- [DATA EXCERPTS]

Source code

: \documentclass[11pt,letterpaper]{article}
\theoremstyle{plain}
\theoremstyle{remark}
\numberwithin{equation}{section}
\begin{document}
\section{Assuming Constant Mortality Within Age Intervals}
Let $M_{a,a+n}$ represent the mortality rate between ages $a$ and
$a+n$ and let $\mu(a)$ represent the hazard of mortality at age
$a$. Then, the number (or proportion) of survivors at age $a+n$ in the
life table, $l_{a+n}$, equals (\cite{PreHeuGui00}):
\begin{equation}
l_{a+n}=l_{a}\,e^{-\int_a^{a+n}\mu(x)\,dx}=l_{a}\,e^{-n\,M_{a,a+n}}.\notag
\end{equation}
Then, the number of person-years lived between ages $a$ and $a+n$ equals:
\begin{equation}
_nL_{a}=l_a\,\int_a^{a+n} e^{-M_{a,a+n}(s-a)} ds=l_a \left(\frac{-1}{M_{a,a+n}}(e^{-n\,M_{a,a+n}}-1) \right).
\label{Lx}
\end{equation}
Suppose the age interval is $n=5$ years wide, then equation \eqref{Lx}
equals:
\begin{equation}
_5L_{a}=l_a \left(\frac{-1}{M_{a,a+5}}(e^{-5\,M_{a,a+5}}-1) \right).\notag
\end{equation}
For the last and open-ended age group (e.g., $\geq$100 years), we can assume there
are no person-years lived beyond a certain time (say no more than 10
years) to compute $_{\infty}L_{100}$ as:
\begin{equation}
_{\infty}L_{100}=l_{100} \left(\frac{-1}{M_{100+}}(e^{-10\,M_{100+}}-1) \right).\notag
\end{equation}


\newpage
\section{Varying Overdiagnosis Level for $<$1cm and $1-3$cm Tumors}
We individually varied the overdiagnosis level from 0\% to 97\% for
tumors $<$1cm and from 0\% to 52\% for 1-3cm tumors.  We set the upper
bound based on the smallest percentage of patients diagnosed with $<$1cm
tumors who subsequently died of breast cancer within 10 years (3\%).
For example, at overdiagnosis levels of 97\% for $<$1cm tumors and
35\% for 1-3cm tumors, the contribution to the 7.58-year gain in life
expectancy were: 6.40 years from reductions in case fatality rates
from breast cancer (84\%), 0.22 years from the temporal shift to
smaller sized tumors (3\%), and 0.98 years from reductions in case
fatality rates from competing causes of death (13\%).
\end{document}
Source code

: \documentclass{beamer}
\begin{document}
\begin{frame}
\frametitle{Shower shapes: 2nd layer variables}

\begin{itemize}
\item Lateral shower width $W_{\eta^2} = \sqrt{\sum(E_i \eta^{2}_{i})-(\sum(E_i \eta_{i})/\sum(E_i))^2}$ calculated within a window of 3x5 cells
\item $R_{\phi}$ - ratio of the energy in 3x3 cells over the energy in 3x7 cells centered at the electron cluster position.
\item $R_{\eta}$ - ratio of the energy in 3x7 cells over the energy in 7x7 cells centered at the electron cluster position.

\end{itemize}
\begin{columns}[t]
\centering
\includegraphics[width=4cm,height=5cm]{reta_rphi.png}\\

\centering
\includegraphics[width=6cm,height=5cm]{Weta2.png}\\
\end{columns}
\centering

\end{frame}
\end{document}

- [YOUR OBJECTIVE]
Give back the entries above exactly as they are, from their first line through the line that contains "tumors $<$1cm and", both included, with nothing else.

- [PROBLEM SOLUTION]
Source code

: \documentclass[11pt,letterpaper]{article}
\theoremstyle{plain}
\theoremstyle{remark}
\numberwithin{equation}{section}
\begin{document}
\section{Assuming Constant Mortality Within Age Intervals}
Let $M_{a,a+n}$ represent the mortality rate between ages $a$ and
$a+n$ and let $\mu(a)$ represent the hazard of mortality at age
$a$. Then, the number (or proportion) of survivors at age $a+n$ in the
life table, $l_{a+n}$, equals (\cite{PreHeuGui00}):
\begin{equation}
l_{a+n}=l_{a}\,e^{-\int_a^{a+n}\mu(x)\,dx}=l_{a}\,e^{-n\,M_{a,a+n}}.\notag
\end{equation}
Then, the number of person-years lived between ages $a$ and $a+n$ equals:
\begin{equation}
_nL_{a}=l_a\,\int_a^{a+n} e^{-M_{a,a+n}(s-a)} ds=l_a \left(\frac{-1}{M_{a,a+n}}(e^{-n\,M_{a,a+n}}-1) \right).
\label{Lx}
\end{equation}
Suppose the age interval is $n=5$ years wide, then equation \eqref{Lx}
equals:
\begin{equation}
_5L_{a}=l_a \left(\frac{-1}{M_{a,a+5}}(e^{-5\,M_{a,a+5}}-1) \right).\notag
\end{equation}
For the last and open-ended age group (e.g., $\geq$100 years), we can assume there
are no person-years lived beyond a certain time (say no more than 10
years) to compute $_{\infty}L_{100}$ as:
\begin{equation}
_{\infty}L_{100}=l_{100} \left(\frac{-1}{M_{100+}}(e^{-10\,M_{100+}}-1) \right).\notag
\end{equation}


\newpage
\section{Varying Overdiagnosis Level for $<$1cm and $1-3$cm Tumors}
We individually varied the overdiagnosis level from 0\% to 97\% for
tumors $<$1cm and from 0\% to 52\% for 1-3cm tumors.  We set the upper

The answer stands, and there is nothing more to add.